Third-party validation for SDL processes is important because it provides customers with confidence and helps reduce risk by confirming that the technologies and processes they’re applying comply with proven industry guidelines. At Eaton, we take SDL very seriously to proactively manage cybersecurity risks in products through a framework involving threat modeling, requirements analysis, implementation, verification and ongoing maintenance.


The Importance of Unifying Global Cybersecurity Standards for Connected Devices

Moving forward, advancing cybersecurity in our increasingly connected world will require industries and standards organizations to identify a unified global criterion for assessing products. To help create a more cyber-secure future through global standardization we have partnered with UL, the International Electrotechnical Commission (IEC) and other industry partners to drive for development of a global cybersecurity conformance assessment for power management products.

Think of it this way: the security of a network or system is only as strong as its weakest link.

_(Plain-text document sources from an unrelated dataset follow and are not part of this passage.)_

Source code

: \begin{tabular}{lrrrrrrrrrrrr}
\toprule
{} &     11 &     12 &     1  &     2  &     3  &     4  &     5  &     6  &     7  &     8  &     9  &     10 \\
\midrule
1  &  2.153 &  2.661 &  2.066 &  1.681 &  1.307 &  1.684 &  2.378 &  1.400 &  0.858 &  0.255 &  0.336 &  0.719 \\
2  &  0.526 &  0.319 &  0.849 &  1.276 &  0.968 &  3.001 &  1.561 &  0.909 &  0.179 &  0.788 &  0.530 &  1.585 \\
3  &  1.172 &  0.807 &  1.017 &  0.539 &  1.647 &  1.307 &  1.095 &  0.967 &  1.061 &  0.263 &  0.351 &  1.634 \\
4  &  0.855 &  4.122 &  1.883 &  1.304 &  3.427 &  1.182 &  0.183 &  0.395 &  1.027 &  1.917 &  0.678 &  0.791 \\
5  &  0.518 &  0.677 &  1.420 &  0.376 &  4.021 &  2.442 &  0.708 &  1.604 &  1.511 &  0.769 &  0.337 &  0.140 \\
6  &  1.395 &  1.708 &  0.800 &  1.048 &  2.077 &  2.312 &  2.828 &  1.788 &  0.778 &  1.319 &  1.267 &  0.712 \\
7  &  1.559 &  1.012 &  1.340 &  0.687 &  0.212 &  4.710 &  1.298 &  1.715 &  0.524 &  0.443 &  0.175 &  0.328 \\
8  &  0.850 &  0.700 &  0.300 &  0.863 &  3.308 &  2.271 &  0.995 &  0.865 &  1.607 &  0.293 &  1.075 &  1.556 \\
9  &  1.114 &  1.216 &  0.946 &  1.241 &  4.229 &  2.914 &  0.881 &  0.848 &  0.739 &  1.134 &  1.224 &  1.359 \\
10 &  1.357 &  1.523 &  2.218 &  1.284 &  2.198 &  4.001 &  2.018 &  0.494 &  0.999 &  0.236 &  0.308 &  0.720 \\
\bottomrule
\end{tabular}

As more manufacturers and industries build and deploy IIoT devices, the security and safety of systems providing essential operations become more important and more difficult to manage. These complexities are due, in part, to a lack of a global, universally accepted cybersecurity standard and conformance assessment scheme designed to validate connected products.

The economic challenges to safeguarding IIoT ecosystems spawn from the complex manufacturing supply chain and the difficulty of assigning clear liabilities to manufacturers and system integrators for any vulnerabilities introduced. Most products and systems assemblies consist of components from different suppliers. Where should the element of trust begin and end if there is no global conformity assessment scheme to ensure that products and systems are designed to be compliant with the global standards defined by the industry?

There are currently a multitude of different standards and regulations created by various organizations, countries and regional alliances across the globe. All of these standards and regulations address the urgent need to secure our connected world; however, they also create the potential for confusion and possibility of weak links in critical infrastructure ecosystems. A unified global conformance assessment would address these challenges and more. The time to drive this singular certification is now. We are working with leaders across the industry to do just that.